Mount Everest völlig überfüllt: Todesserie geht weiter

Mount Everest völlig überfüllt: Todesserie geht weiter

Der Mount Everest ist völlig überfüllt: Weil das Wetter so gut ist, stehen Bergsteiger Schlange, um auf den Gipfel zu gelangen. Genau das könnte mehreren Menschen in dieser Woche das Leben gekostet haben.

Lange Schlangen am Mount Everest – Hunderte Bergsteiger wollen auf den Gipfel.
Lange Schlangen am Mount Everest – Hunderte Bergsteiger wollen auf den Gipfel.
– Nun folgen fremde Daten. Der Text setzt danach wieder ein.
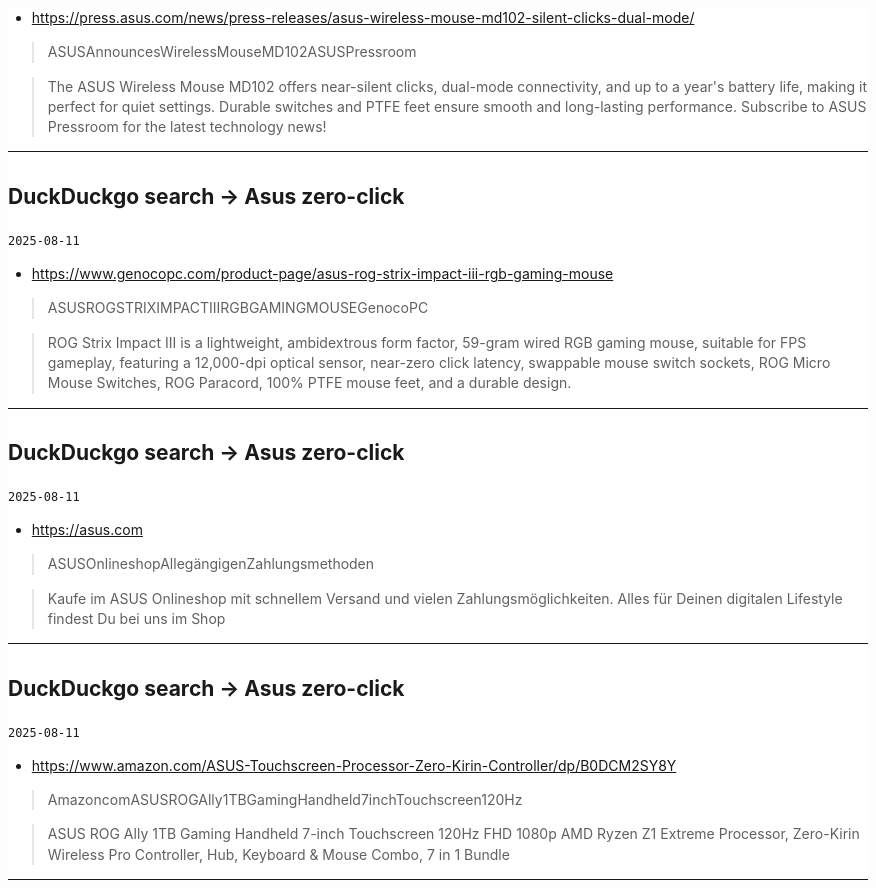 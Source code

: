 * https://press.asus.com/news/press-releases/asus-wireless-mouse-md102-silent-clicks-dual-mode/

<blockquote>
 ASUSAnnouncesWirelessMouseMD102ASUSPressroom
</blockquote>
<blockquote>
The ASUS Wireless Mouse MD102 offers near-silent clicks, dual-mode connectivity, and up to a year's battery life, making it perfect for quiet settings. Durable switches and PTFE feet ensure smooth and long-lasting performance. Subscribe to ASUS Pressroom for the latest technology news!
</blockquote>

---

## DuckDuckgo search -> Asus zero-click
`2025-08-11`

* https://www.genocopc.com/product-page/asus-rog-strix-impact-iii-rgb-gaming-mouse

<blockquote>
 ASUSROGSTRIXIMPACTIIIRGBGAMINGMOUSEGenocoPC
</blockquote>
<blockquote>
ROG Strix Impact III is a lightweight, ambidextrous form factor, 59-gram wired RGB gaming mouse, suitable for FPS gameplay, featuring a 12,000-dpi optical sensor, near-zero click latency, swappable mouse switch sockets, ROG Micro Mouse Switches, ROG Paracord, 100% PTFE mouse feet, and a durable design.
</blockquote>

---

## DuckDuckgo search -> Asus zero-click
`2025-08-11`

* https://asus.com

<blockquote>
 ASUSOnlineshopAllegängigenZahlungsmethoden
</blockquote>
<blockquote>
Kaufe im ASUS Onlineshop mit schnellem Versand und vielen Zahlungsmöglichkeiten. Alles für Deinen digitalen Lifestyle findest Du bei uns im Shop
</blockquote>

---

## DuckDuckgo search -> Asus zero-click
`2025-08-11`

* https://www.amazon.com/ASUS-Touchscreen-Processor-Zero-Kirin-Controller/dp/B0DCM2SY8Y

<blockquote>
 AmazoncomASUSROGAlly1TBGamingHandheld7inchTouchscreen120Hz
</blockquote>
<blockquote>
ASUS ROG Ally 1TB Gaming Handheld 7-inch Touchscreen 120Hz FHD 1080p AMD Ryzen Z1 Extreme Processor, Zero-Kirin Wireless Pro Controller, Hub, Keyboard &amp; Mouse Combo, 7 in 1 Bundle
</blockquote>

---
Foto: imago images/Westend61

Die Meldungen über Todesfälle am Mount Everest häufen sich – innerhalb von nur vier Tagen sind sechs Bergsteiger und ein Bergführer dort ums Leben gekommen. Das gute Wetter zieht derzeit so viele Kletterer in die Höhen des Gipfels, dass es zu stundenlangen Wartezeiten kommt. Und genau das könnte das Todesurteil gewesen sein. 
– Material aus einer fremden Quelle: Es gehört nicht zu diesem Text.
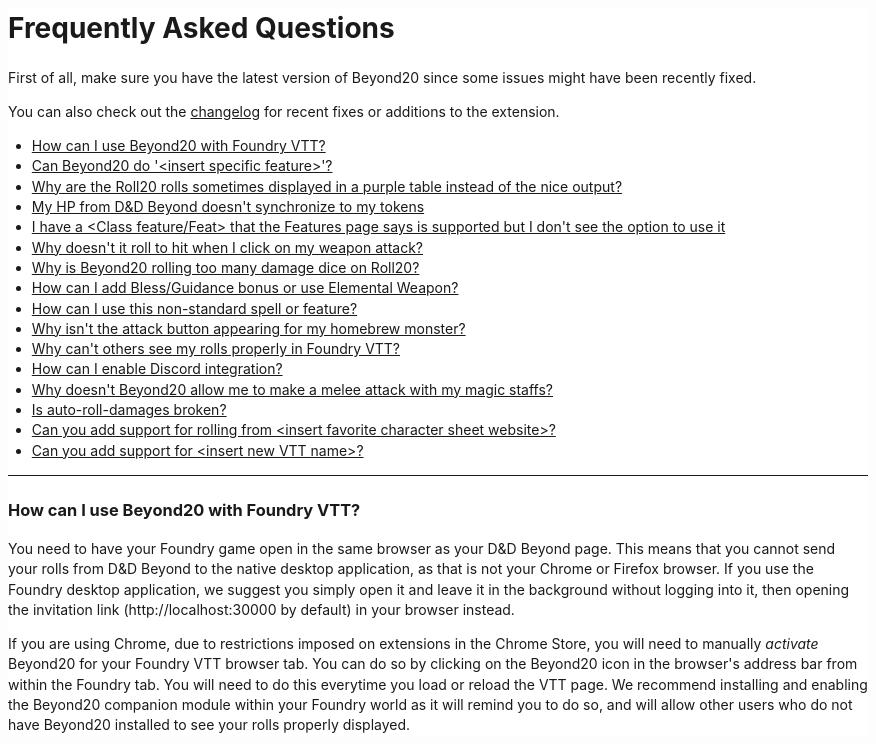 # Frequently Asked Questions

First of all, make sure you have the latest version of Beyond20 since some issues might have been recently fixed.

You can also check out the [changelog](Changelog) for recent fixes or additions to the extension.

* [How can I use Beyond20 with Foundry VTT?](#how-can-i-use-beyond20-with-foundry-vtt)
* [Can Beyond20 do '\<insert specific feature\>'?](#can-beyond20-do-insert-specific-feature)
* [Why are the Roll20 rolls sometimes displayed in a purple table instead of the nice output?](#why-are-the-roll20-rolls-sometimes-displayed-in-a-purple-table-instead-of-the-nice-output)
* [My HP from D&D Beyond doesn't synchronize to my tokens](#my-hp-from-dd-beyond-doesnt-synchronize-to-my-tokens)
* [I have a \<Class feature/Feat\> that the Features page says is supported but I don't see the option to use it](#i-have-a-class-featurefeat-that-the-features-page-says-is-supported-sharpshooter-feat-for-example-but-i-dont-see-the-option-to-use-it)
* [Why doesn't it roll to hit when I click on my weapon attack?](#why-doesnt-it-roll-to-hit-when-i-click-on-my-weapon-attack)
* [Why is Beyond20 rolling too many damage dice on Roll20?](#why-is-beyond20-rolling-too-many-damage-dice-on-roll20)
* [How can I add Bless/Guidance bonus or use Elemental Weapon?](#how-can-i-add-blessguidance-bonus-or-use-elemental-weapon)
* [How can I use this non-standard spell or feature?](#how-can-i-use-this-non-standard-spell-or-feature)
* [Why isn't the attack button appearing for my homebrew monster?](#why-isnt-the-attack-button-appearing-for-my-homebrew-monster)
* [Why can't others see my rolls properly in Foundry VTT?](#why-cant-others-see-my-rolls-properly-in-foundry-vtt)
* [How can I enable Discord integration?](#how-can-i-enable-discord-integration)
* [Why doesn't Beyond20 allow me to make a melee attack with my magic staffs?](#why-doesnt-beyond20-allow-me-to-make-a-melee-attack-with-my-magic-staffs)
* [Is auto-roll-damages broken?](#is-auto-roll-damages-broken)
* [Can you add support for rolling from \<insert favorite character sheet website\>?](#can-you-add-support-for-rolling-from-insert-favorite-character-sheet-website)
* [Can you add support for \<insert new VTT name\>?](#can-you-add-support-for-insert-new-vtt-name)

---


### How can I use Beyond20 with Foundry VTT?

You need to have your Foundry game open in the same browser as your D&D Beyond page. This means that you cannot send your rolls from D&D Beyond to the native desktop application, as that is not your Chrome or Firefox browser.
If you use the Foundry desktop application, we suggest you simply open it and leave it in the background without logging into it, then opening the invitation link (http://localhost:30000 by default) in your browser instead.

If you are using Chrome, due to restrictions imposed on extensions in the Chrome Store, you will need to manually *activate* Beyond20 for your Foundry VTT browser tab. You can do so by clicking on the Beyond20 icon in the browser's address bar from within the Foundry tab. You will need to do this everytime you load or reload the VTT page.
We recommend installing and enabling the Beyond20 companion module within your Foundry world as it will remind you to do so, and will allow other users who do not have Beyond20 installed to see your rolls properly displayed.
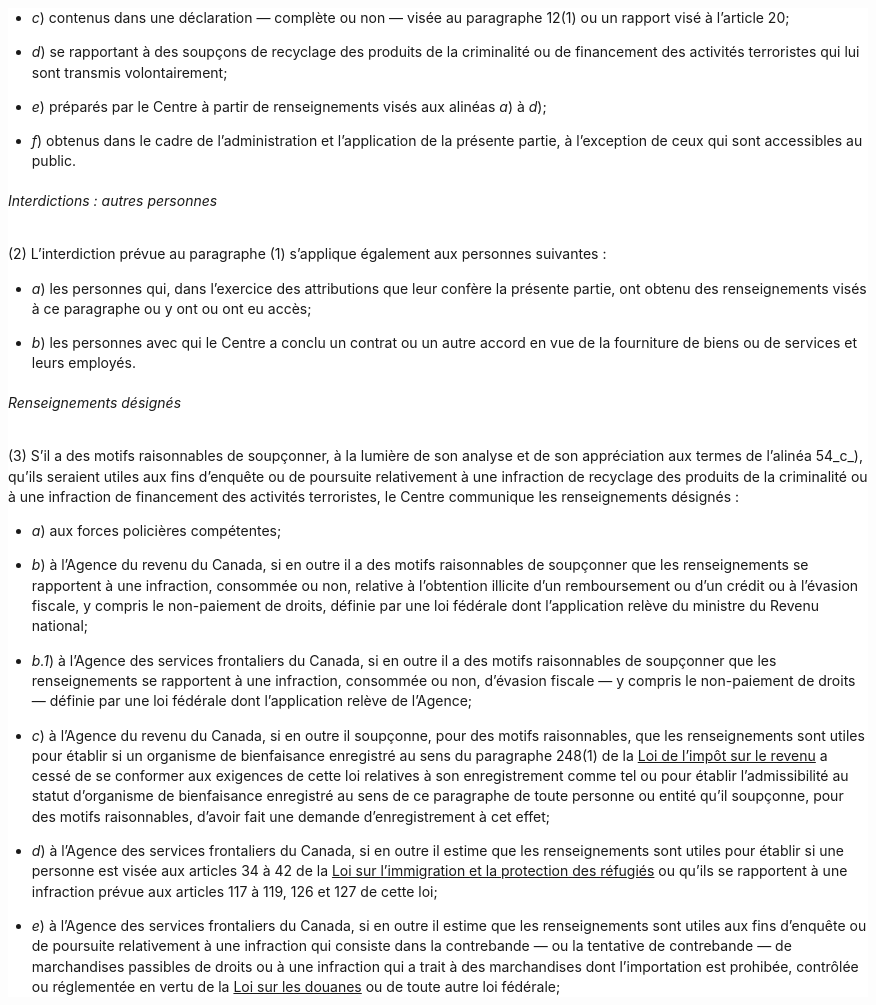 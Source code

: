   * _c_) contenus dans une déclaration — complète ou non — visée au paragraphe 12(1) ou un rapport visé à l’article 20;

  * _d_) se rapportant à des soupçons de recyclage des produits de la criminalité ou de financement des activités terroristes qui lui sont transmis volontairement;

  * _e_) préparés par le Centre à partir de renseignements visés aux alinéas _a_) à _d_);

  * _f_) obtenus dans le cadre de l’administration et l’application de la présente partie, à l’exception de ceux qui sont accessibles au public.

###### Interdictions : autres personnes

(2) L’interdiction prévue au paragraphe (1) s’applique également aux personnes suivantes :

  * _a_) les personnes qui, dans l’exercice des attributions que leur confère la présente partie, ont obtenu des renseignements visés à ce paragraphe ou y ont ou ont eu accès;

  * _b_) les personnes avec qui le Centre a conclu un contrat ou un autre accord en vue de la fourniture de biens ou de services et leurs employés.

###### Renseignements désignés

(3) S’il a des motifs raisonnables de soupçonner, à la lumière de son analyse et de son appréciation aux termes de l’alinéa 54_c_), qu’ils seraient utiles aux fins d’enquête ou de poursuite relativement à une infraction de recyclage des produits de la criminalité ou à une infraction de financement des activités terroristes, le Centre communique les renseignements désignés :

  * _a_) aux forces policières compétentes;

  * _b_) à l’Agence du revenu du Canada, si en outre il a des motifs raisonnables de soupçonner que les renseignements se rapportent à une infraction, consommée ou non, relative à l’obtention illicite d’un remboursement ou d’un crédit ou à l’évasion fiscale, y compris le non-paiement de droits, définie par une loi fédérale dont l’application relève du ministre du Revenu national;

  * _b.1_) à l’Agence des services frontaliers du Canada, si en outre il a des motifs raisonnables de soupçonner que les renseignements se rapportent à une infraction, consommée ou non, d’évasion fiscale — y compris le non-paiement de droits — définie par une loi fédérale dont l’application relève de l’Agence;

  * _c_) à l’Agence du revenu du Canada, si en outre il soupçonne, pour des motifs raisonnables, que les renseignements sont utiles pour établir si un organisme de bienfaisance enregistré au sens du paragraphe 248(1) de la [Loi de l’impôt sur le revenu](/canada/fra/lois/I/I-3.3.md) a cessé de se conformer aux exigences de cette loi relatives à son enregistrement comme tel ou pour établir l’admissibilité au statut d’organisme de bienfaisance enregistré au sens de ce paragraphe de toute personne ou entité qu’il soupçonne, pour des motifs raisonnables, d’avoir fait une demande d’enregistrement à cet effet;

  * _d_) à l’Agence des services frontaliers du Canada, si en outre il estime que les renseignements sont utiles pour établir si une personne est visée aux articles 34 à 42 de la [Loi sur l’immigration et la protection des réfugiés](/canada/fra/lois/I/I-2.5.md) ou qu’ils se rapportent à une infraction prévue aux articles 117 à 119, 126 et 127 de cette loi;

  * _e_) à l’Agence des services frontaliers du Canada, si en outre il estime que les renseignements sont utiles aux fins d’enquête ou de poursuite relativement à une infraction qui consiste dans la contrebande — ou la tentative de contrebande — de marchandises passibles de droits ou à une infraction qui a trait à des marchandises dont l’importation est prohibée, contrôlée ou réglementée en vertu de la [Loi sur les douanes](/canada/fra/lois/C/C-52.6.md) ou de toute autre loi fédérale;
Die Zahl der Toten jenseits der 8.000-Meter-Grenze beläuft sich in der laufenden Saison auf 20, allein am Mount Everest sind es aktuell 10. Das meldet die „Himalayan Times“.

Mehrere Menschen sterben auf dem Weg zum Mount Everest

Und die Todesserie reißt nicht ab: Nachdem am Freitag ein irischer Kletterer und ein nepalesischer Bergführer am Mount Everest starben, wurde am Samstagmorgen ein weiterer Todesfall bekannt. Einem 44-jährigen Briten ging es nach seiner Besteigung, auf einer Höhe von 8.600 Metern, schlagartig schlecht. Jede Hilfe kam zu spät. 

Unter den zuvor bekannt gewordenen Opfern von Donnerstagmorgen sind ein 65-jähriger Österreicher und ein 25-jähriger Inder.

Gutes Wetter sorgt für Stau am Mount Everest

Mehr als 200 Menschen sollen am Mittwoch auf den schmalen Wegen versucht haben, den höchsten Berg der Welt zu bezwingen. Eine indische Bergsteigerin schaffte dies zwar, soll aber derart lange vor und nach ihrer Besteigung zum Mount Everest gewartet haben, dass sie bei ihrer Umkehr am Mittwoch zu sehr geschwächt war.

„Sie konnte sich nicht mehr bewegen und starb, als die Sherpa sie hinunterbrachten“, sagte ein Tourguide dem „Mumbai Mirror“.

Noch am gleichen Tag gab es einen weiteren Todesfall, ein 54-jähriger Amerikaner fiel wegen der Höhenkrankheit in Ohnmacht und starb kurz darauf.

Seine Tochter Danielle veröffentlichte einen Nachruf: „Mein Herz ist schwer, aber auch ein innerlicher Frieden erfüllt mich“, denn ihr Vater erfüllte sich mit der Besteigung des Mount Everests seinen Lebenstraum, die sogenannten Seven Summits, also die höchsten Berge der Welt, zu erklimmen.

Rekordzahlen auf dem Mount Everest belasten Umwelt

Die nepalesische Tourismusbehörde verzeichnet bereits jetzt Rekordzahlen. Nach derzeitigem Stand sollen 381 Touristen in der Frühlingssaison 2019 auf den Mount Everest gestiegen sein – so viele wie seit 1953 nicht mehr. Dazu kommen auch noch 500 Sherpas, die die Kletterer auf der Tour begleiteten.

Das Gebiet Mount Everest besuchen auch gewöhnliche Touristen, um wenigstens einen Blick auf das imposante Gebirge im Himalaya zu erhaschen.

Allerdings hinterlassen diese auch Unmengen an Müll. Bei einer Säuberungsaktion wurden 300 Tonnen Abfall eingesammelt, was dazu führte, dass normale Besucher seit Februar 2019 nicht mehr zum Base-Camp in Tibet dürfen.